The three horsemen crossed two fair sized streams, stopping to allow their ponies to plunge their hot noses deep into the cool mountain water. From the next hill the harbor of Saluafata opened out before them.
“There’s the ‘Talofa,’” Sydney cried joyfully. They searched the ocean for the steam launch, but the land and trees shut out the view to the westward.
“Hark!” O’Neil exclaimed. They listened. From below them the faint music of singing came up to them. “There’s where the people are, down there,” he added.
“War canoes,” O’Neil said pointing. The beach was hidden by the foliage, but as O’Neil spoke several large canoes had suddenly appeared, being propelled swiftly alongside the anchored schooner.
Phil urged his horse onward.
“Excuse me, sir,” O’Neil exclaimed nervously. “Those glasses you have there,” indicating a pair of ship’s binoculars Phil wore slung over his shoulders, “will give us all the information we want without going any further into the lion’s mouth.”
Phil gazed upon the sailor in surprise.
“Do you think there is danger in riding down there?” he asked.
O’Neil hesitated. “That depends,” he answered thoughtfully.
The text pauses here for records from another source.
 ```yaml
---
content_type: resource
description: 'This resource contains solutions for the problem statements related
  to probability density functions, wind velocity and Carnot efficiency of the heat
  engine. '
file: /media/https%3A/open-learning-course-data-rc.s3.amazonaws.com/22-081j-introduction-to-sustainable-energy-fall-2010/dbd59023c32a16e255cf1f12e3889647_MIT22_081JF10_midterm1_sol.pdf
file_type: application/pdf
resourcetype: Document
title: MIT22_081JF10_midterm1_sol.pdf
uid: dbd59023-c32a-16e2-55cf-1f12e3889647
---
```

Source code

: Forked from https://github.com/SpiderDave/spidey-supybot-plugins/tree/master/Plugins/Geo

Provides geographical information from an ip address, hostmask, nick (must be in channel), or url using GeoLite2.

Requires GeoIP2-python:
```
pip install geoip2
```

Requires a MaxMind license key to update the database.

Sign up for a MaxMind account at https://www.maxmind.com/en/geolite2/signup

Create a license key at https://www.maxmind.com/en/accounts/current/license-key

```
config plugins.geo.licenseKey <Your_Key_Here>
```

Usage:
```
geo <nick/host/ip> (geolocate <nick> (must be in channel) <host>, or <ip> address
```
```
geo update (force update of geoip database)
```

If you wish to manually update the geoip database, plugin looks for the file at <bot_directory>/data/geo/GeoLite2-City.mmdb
“Upon what?” Sydney insisted.
“Upon what the white men who are fixing this show intend doing,” the sailor said.
“We can’t turn back now,” Phil declared. “It would look as if we were afraid.”
O’Neil nodded. “I guess you’re right, Mr. Perry,” the boatswain’s mate replied grimly. He knew from experience the danger in appearing before an army of armed warriors, who have been keyed to the highest pitch of savage excitement.
The three horsemen urged their steeds forward and descended the hill road leading down to the populous town of Saluafata.